The handset will be known as the HTC Vision, and is said to sport a dual-core 800 MHz processor, a 4.3-inch display, and possibly an 8-megapixel camera to boot. The device should also come with a full QWERTY keyboard.  We’ve seen these types of features starting to pop up on phones nowadays, but the real standout specification is the processor. We’ve still yet to see a dual-core processor on a smartphone yet, although the idea has been talked up quite a bit recently. If the dual-core CPU is really in the cards, it’s probably safe to assume that features like an HDMI-out port and front-facing camera may be on board as well.

The HTC Vision could be the answer to Motorola’s upcoming smartphone with the 2GHz processor that they had touched upon briefly, saying that it may be available by the end of the year. Obviously, people like to throw the term “iPhone killer” around a lot, but a lot of these Android superphones aren’t just killing iPhones, they’re killing lesser Android smartphones as well.

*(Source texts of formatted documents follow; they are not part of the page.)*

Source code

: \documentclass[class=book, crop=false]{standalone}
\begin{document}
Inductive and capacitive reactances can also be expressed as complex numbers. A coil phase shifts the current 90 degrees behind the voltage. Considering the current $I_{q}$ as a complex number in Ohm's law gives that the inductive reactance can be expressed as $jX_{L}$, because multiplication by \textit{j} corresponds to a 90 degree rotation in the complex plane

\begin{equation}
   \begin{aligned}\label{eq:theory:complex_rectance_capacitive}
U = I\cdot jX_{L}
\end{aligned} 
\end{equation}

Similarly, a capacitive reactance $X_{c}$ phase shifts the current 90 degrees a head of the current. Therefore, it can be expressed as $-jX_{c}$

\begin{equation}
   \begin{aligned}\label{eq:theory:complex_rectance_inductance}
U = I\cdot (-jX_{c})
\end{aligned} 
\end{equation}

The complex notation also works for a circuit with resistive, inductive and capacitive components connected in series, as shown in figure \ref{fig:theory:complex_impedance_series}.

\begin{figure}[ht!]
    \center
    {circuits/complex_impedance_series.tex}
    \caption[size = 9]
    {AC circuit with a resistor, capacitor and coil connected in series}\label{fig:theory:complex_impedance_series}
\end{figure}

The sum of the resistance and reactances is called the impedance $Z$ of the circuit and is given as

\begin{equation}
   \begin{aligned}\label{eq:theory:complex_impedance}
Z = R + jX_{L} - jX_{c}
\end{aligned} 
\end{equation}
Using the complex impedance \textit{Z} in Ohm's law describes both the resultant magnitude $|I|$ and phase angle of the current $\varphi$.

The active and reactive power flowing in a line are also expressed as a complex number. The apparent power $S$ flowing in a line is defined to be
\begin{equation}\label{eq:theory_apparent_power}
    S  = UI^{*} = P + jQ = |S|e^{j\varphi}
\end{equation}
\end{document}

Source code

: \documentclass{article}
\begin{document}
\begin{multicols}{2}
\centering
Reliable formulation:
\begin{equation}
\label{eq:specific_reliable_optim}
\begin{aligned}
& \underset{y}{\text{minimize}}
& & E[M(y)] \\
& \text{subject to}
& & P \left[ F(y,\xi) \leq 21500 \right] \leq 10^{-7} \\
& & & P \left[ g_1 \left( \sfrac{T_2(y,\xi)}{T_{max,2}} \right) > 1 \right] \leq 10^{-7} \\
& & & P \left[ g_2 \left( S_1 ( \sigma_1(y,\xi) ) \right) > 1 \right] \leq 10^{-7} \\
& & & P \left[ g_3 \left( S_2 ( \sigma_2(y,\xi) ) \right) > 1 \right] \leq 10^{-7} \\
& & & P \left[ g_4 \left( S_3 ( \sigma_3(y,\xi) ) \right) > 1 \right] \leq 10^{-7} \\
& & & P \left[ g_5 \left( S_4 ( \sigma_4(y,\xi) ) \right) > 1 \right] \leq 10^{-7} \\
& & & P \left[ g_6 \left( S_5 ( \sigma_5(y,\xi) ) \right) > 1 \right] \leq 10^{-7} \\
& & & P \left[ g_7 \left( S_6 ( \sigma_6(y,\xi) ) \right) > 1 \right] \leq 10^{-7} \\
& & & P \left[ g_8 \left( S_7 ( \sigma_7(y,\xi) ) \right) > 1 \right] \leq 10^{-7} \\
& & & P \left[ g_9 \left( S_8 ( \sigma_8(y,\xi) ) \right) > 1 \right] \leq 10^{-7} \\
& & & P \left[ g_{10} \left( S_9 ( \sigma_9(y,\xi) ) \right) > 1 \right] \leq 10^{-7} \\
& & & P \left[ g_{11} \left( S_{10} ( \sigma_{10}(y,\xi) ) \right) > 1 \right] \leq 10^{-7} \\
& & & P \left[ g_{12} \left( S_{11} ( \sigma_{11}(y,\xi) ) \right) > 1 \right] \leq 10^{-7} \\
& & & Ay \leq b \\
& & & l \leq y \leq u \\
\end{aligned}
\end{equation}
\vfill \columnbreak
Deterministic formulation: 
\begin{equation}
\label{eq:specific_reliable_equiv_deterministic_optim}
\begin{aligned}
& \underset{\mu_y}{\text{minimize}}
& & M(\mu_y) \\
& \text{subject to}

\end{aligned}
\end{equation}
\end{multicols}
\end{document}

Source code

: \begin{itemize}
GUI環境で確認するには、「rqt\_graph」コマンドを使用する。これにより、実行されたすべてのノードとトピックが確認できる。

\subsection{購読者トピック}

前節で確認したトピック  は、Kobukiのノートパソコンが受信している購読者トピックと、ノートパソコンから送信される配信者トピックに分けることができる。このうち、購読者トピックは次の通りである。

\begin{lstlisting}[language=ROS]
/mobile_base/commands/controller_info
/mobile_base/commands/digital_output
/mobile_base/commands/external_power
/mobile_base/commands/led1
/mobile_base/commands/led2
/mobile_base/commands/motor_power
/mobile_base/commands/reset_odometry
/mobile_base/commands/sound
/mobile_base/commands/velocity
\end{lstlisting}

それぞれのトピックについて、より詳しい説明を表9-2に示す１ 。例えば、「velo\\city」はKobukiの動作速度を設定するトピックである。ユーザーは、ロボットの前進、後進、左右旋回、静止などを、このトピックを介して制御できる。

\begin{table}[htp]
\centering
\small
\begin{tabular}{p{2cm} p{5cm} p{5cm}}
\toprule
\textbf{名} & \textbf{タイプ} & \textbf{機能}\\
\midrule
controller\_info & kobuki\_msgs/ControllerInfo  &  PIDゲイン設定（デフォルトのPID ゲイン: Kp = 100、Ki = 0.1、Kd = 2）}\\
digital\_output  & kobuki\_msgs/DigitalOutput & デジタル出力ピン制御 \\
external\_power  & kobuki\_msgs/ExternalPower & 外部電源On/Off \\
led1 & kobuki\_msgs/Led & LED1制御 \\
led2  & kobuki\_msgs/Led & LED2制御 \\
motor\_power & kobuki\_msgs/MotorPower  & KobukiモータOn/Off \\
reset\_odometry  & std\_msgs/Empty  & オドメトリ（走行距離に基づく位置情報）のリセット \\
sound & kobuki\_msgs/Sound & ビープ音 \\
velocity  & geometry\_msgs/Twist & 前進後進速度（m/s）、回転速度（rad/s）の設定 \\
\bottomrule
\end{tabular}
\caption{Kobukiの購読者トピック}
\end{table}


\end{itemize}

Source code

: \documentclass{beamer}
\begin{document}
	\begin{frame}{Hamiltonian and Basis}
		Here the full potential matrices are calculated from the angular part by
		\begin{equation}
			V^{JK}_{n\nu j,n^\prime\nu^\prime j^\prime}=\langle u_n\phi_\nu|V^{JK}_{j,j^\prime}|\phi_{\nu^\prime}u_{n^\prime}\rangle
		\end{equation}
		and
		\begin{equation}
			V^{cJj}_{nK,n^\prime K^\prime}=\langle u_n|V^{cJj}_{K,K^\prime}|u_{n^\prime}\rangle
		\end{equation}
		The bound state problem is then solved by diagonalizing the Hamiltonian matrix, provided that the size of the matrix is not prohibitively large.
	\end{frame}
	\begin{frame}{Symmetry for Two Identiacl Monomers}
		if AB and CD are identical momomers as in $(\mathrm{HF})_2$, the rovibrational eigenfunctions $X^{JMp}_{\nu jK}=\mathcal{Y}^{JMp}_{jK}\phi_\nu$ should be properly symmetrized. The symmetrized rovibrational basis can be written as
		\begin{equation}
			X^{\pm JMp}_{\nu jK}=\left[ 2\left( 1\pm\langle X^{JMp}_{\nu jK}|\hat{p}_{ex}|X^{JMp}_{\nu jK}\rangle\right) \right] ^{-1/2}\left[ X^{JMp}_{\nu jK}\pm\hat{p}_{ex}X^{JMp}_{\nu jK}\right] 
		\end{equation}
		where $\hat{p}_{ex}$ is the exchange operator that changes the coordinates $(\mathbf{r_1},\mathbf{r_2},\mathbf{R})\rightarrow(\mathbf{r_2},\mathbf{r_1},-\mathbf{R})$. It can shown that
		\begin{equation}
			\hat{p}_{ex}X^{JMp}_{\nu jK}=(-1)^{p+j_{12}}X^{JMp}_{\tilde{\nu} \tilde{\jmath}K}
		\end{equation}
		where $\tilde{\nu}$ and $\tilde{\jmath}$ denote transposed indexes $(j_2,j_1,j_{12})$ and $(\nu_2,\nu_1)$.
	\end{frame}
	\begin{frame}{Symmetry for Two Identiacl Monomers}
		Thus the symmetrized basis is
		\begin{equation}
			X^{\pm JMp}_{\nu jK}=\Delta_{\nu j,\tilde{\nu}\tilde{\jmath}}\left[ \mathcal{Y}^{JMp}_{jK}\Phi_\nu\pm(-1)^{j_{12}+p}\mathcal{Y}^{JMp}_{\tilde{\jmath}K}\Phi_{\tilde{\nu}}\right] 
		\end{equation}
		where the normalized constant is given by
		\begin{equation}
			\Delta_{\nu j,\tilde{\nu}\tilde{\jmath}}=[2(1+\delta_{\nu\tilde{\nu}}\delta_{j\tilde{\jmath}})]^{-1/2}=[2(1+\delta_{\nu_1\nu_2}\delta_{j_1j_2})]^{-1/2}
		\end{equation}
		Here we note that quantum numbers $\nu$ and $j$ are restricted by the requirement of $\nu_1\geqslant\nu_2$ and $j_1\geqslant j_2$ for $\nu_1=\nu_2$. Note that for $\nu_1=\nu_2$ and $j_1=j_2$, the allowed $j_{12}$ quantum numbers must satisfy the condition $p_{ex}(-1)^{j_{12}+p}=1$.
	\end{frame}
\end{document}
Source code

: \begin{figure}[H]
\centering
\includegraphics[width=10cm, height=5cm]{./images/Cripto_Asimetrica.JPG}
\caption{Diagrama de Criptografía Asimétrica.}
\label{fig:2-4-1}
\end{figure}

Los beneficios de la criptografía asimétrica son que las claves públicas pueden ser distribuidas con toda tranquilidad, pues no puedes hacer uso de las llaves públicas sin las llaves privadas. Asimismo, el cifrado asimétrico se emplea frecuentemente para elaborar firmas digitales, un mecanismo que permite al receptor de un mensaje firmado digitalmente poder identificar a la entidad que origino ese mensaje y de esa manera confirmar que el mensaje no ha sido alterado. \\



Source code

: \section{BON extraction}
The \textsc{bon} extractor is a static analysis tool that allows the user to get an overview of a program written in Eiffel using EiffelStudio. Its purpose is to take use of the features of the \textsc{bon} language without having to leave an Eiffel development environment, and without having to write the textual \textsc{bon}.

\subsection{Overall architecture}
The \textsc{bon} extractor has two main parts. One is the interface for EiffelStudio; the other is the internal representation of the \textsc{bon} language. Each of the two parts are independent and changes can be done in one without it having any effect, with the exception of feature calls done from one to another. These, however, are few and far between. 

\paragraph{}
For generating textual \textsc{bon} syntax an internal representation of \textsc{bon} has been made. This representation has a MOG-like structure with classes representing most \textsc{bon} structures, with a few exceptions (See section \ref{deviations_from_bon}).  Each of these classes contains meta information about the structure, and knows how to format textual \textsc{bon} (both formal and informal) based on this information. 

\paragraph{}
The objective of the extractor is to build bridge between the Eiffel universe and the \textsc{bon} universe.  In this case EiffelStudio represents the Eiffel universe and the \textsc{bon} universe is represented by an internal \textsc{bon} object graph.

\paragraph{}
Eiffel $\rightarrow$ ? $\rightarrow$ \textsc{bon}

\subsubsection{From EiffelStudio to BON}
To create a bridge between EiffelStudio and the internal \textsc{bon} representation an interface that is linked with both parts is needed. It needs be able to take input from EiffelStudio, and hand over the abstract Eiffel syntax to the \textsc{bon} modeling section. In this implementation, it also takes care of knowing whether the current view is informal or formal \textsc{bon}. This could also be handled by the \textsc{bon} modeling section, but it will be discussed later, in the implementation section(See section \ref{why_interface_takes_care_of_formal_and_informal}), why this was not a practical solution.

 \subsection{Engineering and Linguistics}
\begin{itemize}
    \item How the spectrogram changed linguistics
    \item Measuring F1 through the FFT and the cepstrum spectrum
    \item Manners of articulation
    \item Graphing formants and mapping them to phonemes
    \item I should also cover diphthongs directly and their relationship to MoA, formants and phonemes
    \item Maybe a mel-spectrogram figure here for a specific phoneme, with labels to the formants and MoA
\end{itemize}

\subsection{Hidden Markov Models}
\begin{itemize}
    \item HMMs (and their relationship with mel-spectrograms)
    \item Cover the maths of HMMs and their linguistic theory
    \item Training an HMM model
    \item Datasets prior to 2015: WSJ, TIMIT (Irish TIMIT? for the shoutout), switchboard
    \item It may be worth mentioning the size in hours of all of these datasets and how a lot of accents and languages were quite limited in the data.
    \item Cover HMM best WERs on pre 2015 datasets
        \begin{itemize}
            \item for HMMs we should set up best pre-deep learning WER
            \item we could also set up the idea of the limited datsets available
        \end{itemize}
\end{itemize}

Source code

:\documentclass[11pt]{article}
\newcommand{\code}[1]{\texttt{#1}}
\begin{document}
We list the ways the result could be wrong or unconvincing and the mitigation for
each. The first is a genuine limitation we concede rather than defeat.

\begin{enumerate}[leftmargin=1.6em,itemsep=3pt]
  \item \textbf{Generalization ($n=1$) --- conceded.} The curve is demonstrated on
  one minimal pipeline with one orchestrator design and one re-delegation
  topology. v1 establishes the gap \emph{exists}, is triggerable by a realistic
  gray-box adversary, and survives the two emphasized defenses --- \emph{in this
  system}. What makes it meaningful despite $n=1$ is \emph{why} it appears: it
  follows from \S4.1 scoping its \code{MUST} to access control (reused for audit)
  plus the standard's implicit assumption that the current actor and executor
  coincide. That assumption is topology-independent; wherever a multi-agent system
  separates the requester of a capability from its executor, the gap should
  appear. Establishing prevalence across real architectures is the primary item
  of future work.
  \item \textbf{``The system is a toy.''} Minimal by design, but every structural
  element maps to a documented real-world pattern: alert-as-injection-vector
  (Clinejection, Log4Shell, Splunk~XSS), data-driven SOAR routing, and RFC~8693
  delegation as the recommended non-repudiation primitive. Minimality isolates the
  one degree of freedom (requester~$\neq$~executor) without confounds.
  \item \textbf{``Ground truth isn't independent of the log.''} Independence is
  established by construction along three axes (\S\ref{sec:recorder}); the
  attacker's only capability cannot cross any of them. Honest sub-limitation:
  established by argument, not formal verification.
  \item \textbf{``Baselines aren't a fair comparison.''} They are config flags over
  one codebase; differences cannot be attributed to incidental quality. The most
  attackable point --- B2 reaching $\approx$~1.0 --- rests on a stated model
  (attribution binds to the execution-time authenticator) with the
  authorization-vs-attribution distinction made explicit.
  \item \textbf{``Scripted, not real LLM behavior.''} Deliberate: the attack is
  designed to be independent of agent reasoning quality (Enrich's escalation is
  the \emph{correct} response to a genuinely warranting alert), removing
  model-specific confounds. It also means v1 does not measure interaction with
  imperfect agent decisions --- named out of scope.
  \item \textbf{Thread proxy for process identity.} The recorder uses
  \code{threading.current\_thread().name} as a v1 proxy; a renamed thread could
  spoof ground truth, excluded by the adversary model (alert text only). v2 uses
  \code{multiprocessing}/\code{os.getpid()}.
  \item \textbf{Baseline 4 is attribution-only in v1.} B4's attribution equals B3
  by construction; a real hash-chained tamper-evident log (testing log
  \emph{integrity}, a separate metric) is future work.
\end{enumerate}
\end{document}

Motorola’s introduction of the Droid X looks like it’s trying to challenge the EVO more than anything else. While the Droid X does lack some features that we’re seen on the EVO – like a front-facing camera and kickstand – Motorola’s newest Android device still holds it own against HTC’s beast. While a front-facing camera may be all the rage right now, video chatting is just a tad bit awkward, and many people may not need such a thing on their smartphone. It’s cool to have the option, but it’s not something you’re going  to want to use all the time. Even with the best intentions, no one wants to see you when you’re in the bathroom!

So could the HTC Vision be the phone that T-Mobile has been waiting for? The Samsung Vibrant (Galaxy S) seems to be the highest end phone that T-Mobile has ever seen, and it’s still not available yet. Right now, we have to put this on the rumor pile, but it certainly wouldn’t be out of HTC’s character to launch such a device.

[Via: TMONews]

  • mrsimps

    This is a decent article, but I don’t like how the author tries to play down advanced features (e.g. front facing camera) on one device just to justify the shortcomings of other devices. Let’s celebrate that some manufacturers give us extremely healthy feature sets for all of the money we spend on these devices!

    • blakestimac

      I understand your point, but you're not getting mine. My 'down play' of advanced features, meaning the front-facing camera is from experience. While trying video chatting on the EVO, it was just awkward. It wasn't the way we got it to work, or the performance, but it was the fact that you're just talking to a person face to face in a conversation that really only needed audio. While it's nice to have, it's just not needed. I'm not trying to play down the great things manufacturers have provided for their customers, but it's not for me, and it's not going to be for many other people either.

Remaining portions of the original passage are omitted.